Source texts of formatted documents
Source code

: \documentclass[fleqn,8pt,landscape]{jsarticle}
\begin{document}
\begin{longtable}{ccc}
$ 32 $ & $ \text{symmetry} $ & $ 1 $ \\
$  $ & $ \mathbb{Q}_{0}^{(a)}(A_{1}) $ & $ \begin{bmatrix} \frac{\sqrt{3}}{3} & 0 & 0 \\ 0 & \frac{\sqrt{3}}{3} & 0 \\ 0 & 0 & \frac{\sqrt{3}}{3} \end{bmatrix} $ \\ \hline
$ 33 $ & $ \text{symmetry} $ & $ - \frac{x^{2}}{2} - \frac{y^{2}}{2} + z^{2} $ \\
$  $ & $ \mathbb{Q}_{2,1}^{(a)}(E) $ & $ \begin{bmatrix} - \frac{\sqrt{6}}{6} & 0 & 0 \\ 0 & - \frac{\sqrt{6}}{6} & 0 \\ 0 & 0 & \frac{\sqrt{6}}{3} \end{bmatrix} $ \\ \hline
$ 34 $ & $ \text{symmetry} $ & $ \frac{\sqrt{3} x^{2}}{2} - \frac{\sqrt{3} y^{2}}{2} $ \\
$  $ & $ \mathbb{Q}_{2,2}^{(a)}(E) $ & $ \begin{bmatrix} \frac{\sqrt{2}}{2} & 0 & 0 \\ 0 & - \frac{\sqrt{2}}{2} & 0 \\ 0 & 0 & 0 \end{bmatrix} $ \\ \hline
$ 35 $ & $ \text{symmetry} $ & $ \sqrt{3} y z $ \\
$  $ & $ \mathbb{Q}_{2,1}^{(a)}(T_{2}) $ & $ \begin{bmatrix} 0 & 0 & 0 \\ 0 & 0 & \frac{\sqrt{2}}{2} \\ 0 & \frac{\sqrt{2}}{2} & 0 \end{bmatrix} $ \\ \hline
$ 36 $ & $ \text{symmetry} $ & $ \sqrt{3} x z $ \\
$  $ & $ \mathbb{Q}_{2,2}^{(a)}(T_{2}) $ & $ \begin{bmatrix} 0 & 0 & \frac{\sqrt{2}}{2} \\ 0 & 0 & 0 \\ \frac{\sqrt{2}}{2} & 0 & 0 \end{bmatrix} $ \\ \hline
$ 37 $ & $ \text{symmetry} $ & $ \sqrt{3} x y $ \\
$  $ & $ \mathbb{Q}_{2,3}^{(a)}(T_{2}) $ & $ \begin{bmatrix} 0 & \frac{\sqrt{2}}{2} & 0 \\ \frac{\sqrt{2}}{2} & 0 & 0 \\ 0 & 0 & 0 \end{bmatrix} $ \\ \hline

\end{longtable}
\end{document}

# EXERCISE INSTRUCTIONS
Find "symmetry" in the preceding records. Copy each line that holds it.

# OUTPUT BELOW
$ 32 $ & $ \text{symmetry} $ & $ 1 $ \\
$ 33 $ & $ \text{symmetry} $ & $ - \frac{x^{2}}{2} - \frac{y^{2}}{2} + z^{2} $ \\
$ 34 $ & $ \text{symmetry} $ & $ \frac{\sqrt{3} x^{2}}{2} - \frac{\sqrt{3} y^{2}}{2} $ \\
$ 35 $ & $ \text{symmetry} $ & $ \sqrt{3} y z $ \\
$ 36 $ & $ \text{symmetry} $ & $ \sqrt{3} x z $ \\
$ 37 $ & $ \text{symmetry} $ & $ \sqrt{3} x y $ \\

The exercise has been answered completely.